But Paul learned who he was in Christ.

Not knowing who Jesus is makes it impossible to know who I am.

#3 What shall I do?

What should you do?

He was chosen – a chosen instrument of God to be a mighty hunter, missionary, apologist. But – he would not only climb mountains, but also endure pain. When Christ called him, he said to him (through Ananias), “I will show you how much you must suffer for my name.”

  • When Jesus called Paul, he did not say, “You must know how blessed you are.”
  • Rather, he said, “I will show you how much you must suffer for my name.”

Paul was prepared for powerful, effective service through the time he spent alone with God in Arabia.

Also, today is the same.

If we want to serve Christ, we need some time to be alone with him. God may not ask us to seclude ourselves for several years, nor even several months, but we need time with Christ – one on one.
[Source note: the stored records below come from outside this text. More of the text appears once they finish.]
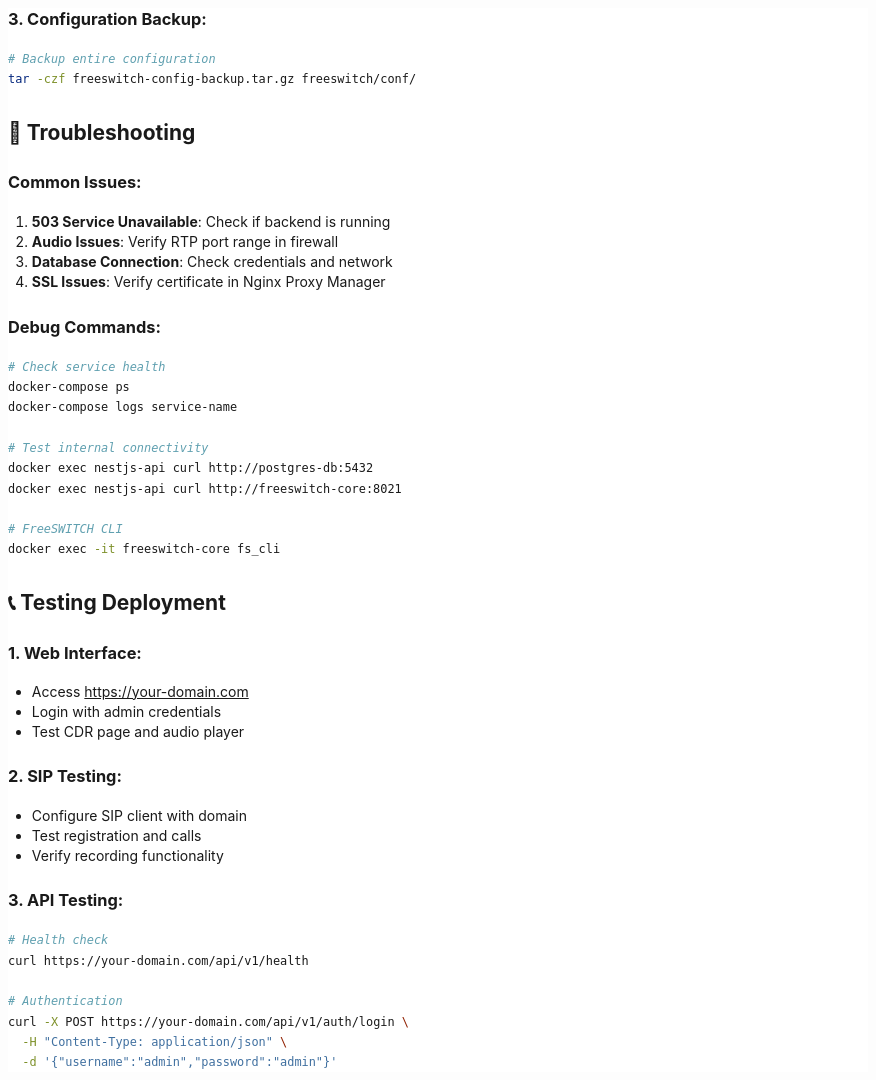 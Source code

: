 ### 3. Configuration Backup:
```bash
# Backup entire configuration
tar -czf freeswitch-config-backup.tar.gz freeswitch/conf/
```

## 🚨 Troubleshooting

### Common Issues:
1. **503 Service Unavailable**: Check if backend is running
2. **Audio Issues**: Verify RTP port range in firewall
3. **Database Connection**: Check credentials and network
4. **SSL Issues**: Verify certificate in Nginx Proxy Manager

### Debug Commands:
```bash
# Check service health
docker-compose ps
docker-compose logs service-name

# Test internal connectivity
docker exec nestjs-api curl http://postgres-db:5432
docker exec nestjs-api curl http://freeswitch-core:8021

# FreeSWITCH CLI
docker exec -it freeswitch-core fs_cli
```

## 📞 Testing Deployment

### 1. Web Interface:
- Access https://your-domain.com
- Login with admin credentials
- Test CDR page and audio player

### 2. SIP Testing:
- Configure SIP client with domain
- Test registration and calls
- Verify recording functionality

### 3. API Testing:
```bash
# Health check
curl https://your-domain.com/api/v1/health

# Authentication
curl -X POST https://your-domain.com/api/v1/auth/login \
  -H "Content-Type: application/json" \
  -d '{"username":"admin","password":"admin"}'
```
Moses also spent 40 years learning to think he was “somebody” – but then spent another 40 years learning who he REALLY was. Only after that, could he serve Christ effectively.

Even Christ spent at least 18 years preparing for the 3 years of his ministry.

  • Also, at the beginning of his ministry, he spent 40 days and nights alone in the desert with God.
  • Moses was also alone with God in the desert.
  • Paul also went to the desert to be with God.

We need to retreat to be with God daily – to have communication with him, to be prepared by him, to have his purposes in us.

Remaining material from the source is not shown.